* [PATCH] rpcrdma: arm rn_done before publishing the notification
@ 2026-06-01 20:17 Chuck Lever
0 siblings, 0 replies; only message in thread
From: Chuck Lever @ 2026-06-01 20:17 UTC (permalink / raw)
To: NeilBrown, Jeff Layton, Olga Kornievskaia, Dai Ngo, Tom Talpey
Cc: linux-nfs, linux-rdma, Chuck Lever
From: Chuck Lever <chuck.lever@oracle.com>
rpcrdma_rn_register() inserts @rn into rd_xa with xa_alloc() before
storing the caller's callback in rn->rn_done. The xarray makes @rn
reachable to rpcrdma_remove_one(), which walks rd_xa and invokes
rn->rn_done(rn) for every registered notification. A device removal
that races a fresh registration can therefore observe @rn with
rn_done still NULL, because the notification objects are zero
allocated by their owners, and call through a NULL function pointer.
Store rn->rn_done before xa_alloc() publishes @rn. The xarray's
store-side and load-side ordering then guarantees that any CPU which
finds @rn in rd_xa also observes the armed callback.
rpcrdma_rn_unregister() treats a non-NULL rn_done as the sentinel
for a completed registration, so the early store must not survive a
failed registration. Clear rn_done again when xa_alloc() fails.

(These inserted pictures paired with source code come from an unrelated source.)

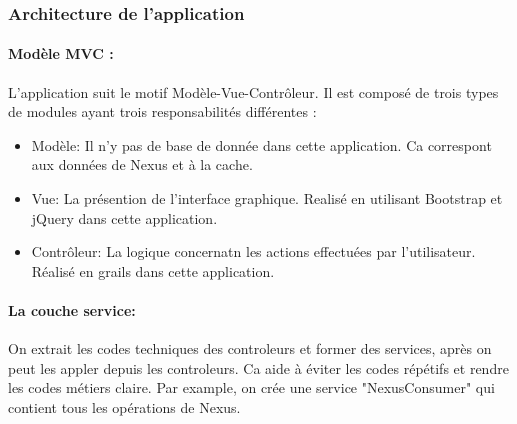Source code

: \subsubsection*{Architecture de l'application}
\paragraph{Modèle MVC :}
L'application suit le motif Modèle-Vue-Contrôleur.
Il est composé de  trois types de modules ayant trois responsabilités différentes :
\begin{itemize}
 \item Modèle: Il n'y pas de base de donnée dans cette application. Ca correspont aux données de Nexus et à la cache.
 \item Vue: La présention de l'interface graphique. Realisé en utilisant Bootstrap et jQuery dans cette application.
 \item Contrôleur: La logique concernatn les actions effectuées par l'utilisateur. Réalisé en grails dans cette application.
\end{itemize}

\paragraph{La couche service:}
On extrait les codes techniques des controleurs et former des services, après on peut les appler depuis les controleurs.
Ca aide à éviter les codes répétifs et rendre les codes métiers claire.
Par example, on crée une service "NexusConsumer" qui contient tous les opérations de Nexus.

\clearpage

Were it left set, the failed-accept cleanup path would call
rpcrdma_rn_unregister() on an @rn that was never inserted, erasing
an unrelated rd_xa slot and underflowing rd_kref.
Fixes: 7e86845a0346 ("rpcrdma: Implement generic device removal")
Signed-off-by: Chuck Lever <chuck.lever@oracle.com>
---
net/sunrpc/xprtrdma/ib_client.c | 26 +++++++++++++++++++-------
1 file changed, 19 insertions(+), 7 deletions(-)
diff --git a/net/sunrpc/xprtrdma/ib_client.c b/net/sunrpc/xprtrdma/ib_client.c
index 69166d5d9987..188f7a13397f 100644
--- a/net/sunrpc/xprtrdma/ib_client.c
+++ b/net/sunrpc/xprtrdma/ib_client.c
@@ -52,8 +52,8 @@ static struct rpcrdma_device *rpcrdma_get_client_data(struct ib_device *device)
* is unregistered first.
*
* On failure, a negative errno is returned. rn->rn_done is left
- * NULL on every failure path (it is assigned only after xa_alloc
- * and kref_get have both succeeded), so the @rn may safely be
+ * NULL on every failure path (it is armed before xa_alloc but
+ * cleared again if xa_alloc fails), so the @rn may safely be
* passed to rpcrdma_rn_unregister() without a separate
* registered/unregistered flag in the caller.
*/
@@ -66,10 +66,21 @@ int rpcrdma_rn_register(struct ib_device *device,
if (!rd || test_bit(RPCRDMA_RD_F_REMOVING, &rd->rd_flags))
return -ENETUNREACH;
- if (xa_alloc(&rd->rd_xa, &rn->rn_index, rn, xa_limit_32b, GFP_KERNEL) < 0)
- return -ENOMEM;
- kref_get(&rd->rd_kref);
+ /*
+ * Arm rn_done before xa_alloc() publishes @rn: once @rn is
+ * visible in rd_xa, a concurrent rpcrdma_remove_one() can
+ * call rn->rn_done(), so the pointer must already be set.
+ *
+ * Restore NULL if xa_alloc() fails. rn_done doubles as the
+ * registration sentinel for rpcrdma_rn_unregister(); a stale
+ * value would unregister an @rn that was never inserted.
+ */
rn->rn_done = done;
+ if (xa_alloc(&rd->rd_xa, &rn->rn_index, rn, xa_limit_32b, GFP_KERNEL) < 0) {
+ rn->rn_done = NULL;
+ return -ENOMEM;
+ }
+ kref_get(&rd->rd_kref);
trace_rpcrdma_client_register(device, rn);
return 0;
}
@@ -102,8 +113,9 @@ void rpcrdma_rn_unregister(struct ib_device *device,
/*
* rn_done is the registration sentinel: rpcrdma_rn_register
- * assigns it last, after xa_alloc and kref_get have both
- * succeeded. A NULL rn_done means this notification was
+ * leaves it NULL on every failure path, clearing it again if
+ * xa_alloc fails, so a non-NULL rn_done marks a completed
+ * registration. A NULL rn_done means this notification was
* never registered (or its registration failed) or has
* already been unregistered, and the call is a no-op.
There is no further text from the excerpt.